Although the contents of each chapter are diverse in their origins and nature, the thematic arrangement allows them to flow into each other very naturally. There are also insightful poems interspersed throughout the book that give punctuation to the structure. Even these most spiritually, emotionally based entries seem suffused and enhanced by a deep understanding, either scientific or religious, of the Earth’s processes. The sixty-five authors included are drawn from the many cultures and ages of the last two millennia, though the focus is on the last 400 years. In this way the book documents the gradual process of humankind’s understanding and unravelling of geophysical forces without losing sight of the spiritual inheritance we have gained. This is the book’s bedrock – its broadness – from the purely scientific and observational to the inspirational and visionary. There is a huge diversity of perspectives, yet all the writers, from the eminent geophysicist to the traditional elder, share the ability to express their very strong personal experiences with immediacy, lucidity and eloquence.

Most of the dramatic developments in the evolution of life, and humans in particular, have occurred because of the constantly, eternally shifting forces at play in the Earth’s structure, and many of these writings relate the trauma and death caused by geophysical events, including Pliny the Younger’s description of the eruption of Vesuvius in 79 CE and the very moving account by Mary Austin of the 1906 San Francisco earthquake.

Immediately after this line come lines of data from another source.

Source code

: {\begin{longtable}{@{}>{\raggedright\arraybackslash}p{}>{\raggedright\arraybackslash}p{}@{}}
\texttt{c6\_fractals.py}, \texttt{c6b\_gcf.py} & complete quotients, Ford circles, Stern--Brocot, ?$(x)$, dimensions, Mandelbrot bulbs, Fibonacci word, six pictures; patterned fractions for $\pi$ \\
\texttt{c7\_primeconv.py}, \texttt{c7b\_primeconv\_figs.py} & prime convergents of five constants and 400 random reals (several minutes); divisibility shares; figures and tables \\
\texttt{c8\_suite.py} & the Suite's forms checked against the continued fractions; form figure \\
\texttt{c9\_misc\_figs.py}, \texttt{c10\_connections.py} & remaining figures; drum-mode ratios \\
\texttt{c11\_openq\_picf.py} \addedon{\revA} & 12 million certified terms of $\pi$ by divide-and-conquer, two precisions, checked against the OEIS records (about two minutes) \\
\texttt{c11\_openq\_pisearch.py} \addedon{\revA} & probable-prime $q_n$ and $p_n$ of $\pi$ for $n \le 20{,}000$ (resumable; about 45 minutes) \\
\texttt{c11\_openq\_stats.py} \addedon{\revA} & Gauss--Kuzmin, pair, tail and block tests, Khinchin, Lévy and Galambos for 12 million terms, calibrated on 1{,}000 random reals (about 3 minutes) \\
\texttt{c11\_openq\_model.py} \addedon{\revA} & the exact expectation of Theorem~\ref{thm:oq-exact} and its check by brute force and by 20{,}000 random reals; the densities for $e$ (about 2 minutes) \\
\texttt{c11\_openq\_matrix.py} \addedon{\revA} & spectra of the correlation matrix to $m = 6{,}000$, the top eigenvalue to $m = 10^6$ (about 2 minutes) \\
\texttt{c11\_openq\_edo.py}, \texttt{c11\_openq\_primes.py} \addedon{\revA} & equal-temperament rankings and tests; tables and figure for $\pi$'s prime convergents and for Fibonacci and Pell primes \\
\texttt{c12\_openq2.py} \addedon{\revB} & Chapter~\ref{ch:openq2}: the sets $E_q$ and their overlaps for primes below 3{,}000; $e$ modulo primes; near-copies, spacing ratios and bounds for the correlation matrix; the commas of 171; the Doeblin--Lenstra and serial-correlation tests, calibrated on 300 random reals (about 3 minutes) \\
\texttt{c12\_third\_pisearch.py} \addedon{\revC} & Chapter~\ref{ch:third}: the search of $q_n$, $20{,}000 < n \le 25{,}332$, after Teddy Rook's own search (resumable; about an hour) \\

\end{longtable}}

Yet one of the entries I found most eloquent, poignant and pertinent was inflicted by humans on the landscape and thereby on their more spiritually aware fellows. This is a short piece of writing by Luther Standing Bear, an elder of the Lakota Sioux, writing in 1933 about his people’s reverence for the beauty of their winter homelands, the Black Hills of Dakota, and the white man’s greed-driven disregard for, and theft and destruction of, this beauty. To balance this out, one of the most extraordinary and exhilarating accounts is the diary record by John Wesley Powell of the first intrepid exploration by boat of the Grand Canyon, the walls of the gorge beetling over a mile high above him. He was a soldier, geologist and explorer, yet thankfully he had the ability also to write engagingly, articulately and from the heart.

Much of this book is deeply thoughtful and contemplative about the effect of landscape on the human imagination, even to the seemingly universal trait of perceiving dramatic landforms as ghostly or ruined architecture, cathedrals, castle, spires. Some of the writers take this further and use landscape as a metaphor to gain insight into the meaning of difficult areas in their lives.

Yet landscape cycles and the forces perpetually unleashed in them had an obvious, deep and profound effect on all who relate their experience in this book and express their wonder and awe. I’m grateful for their sheer ability, whoever they are or were, to write.

Tudor Humphries is a landscape painter, wildlife artist and children’s book illustrator.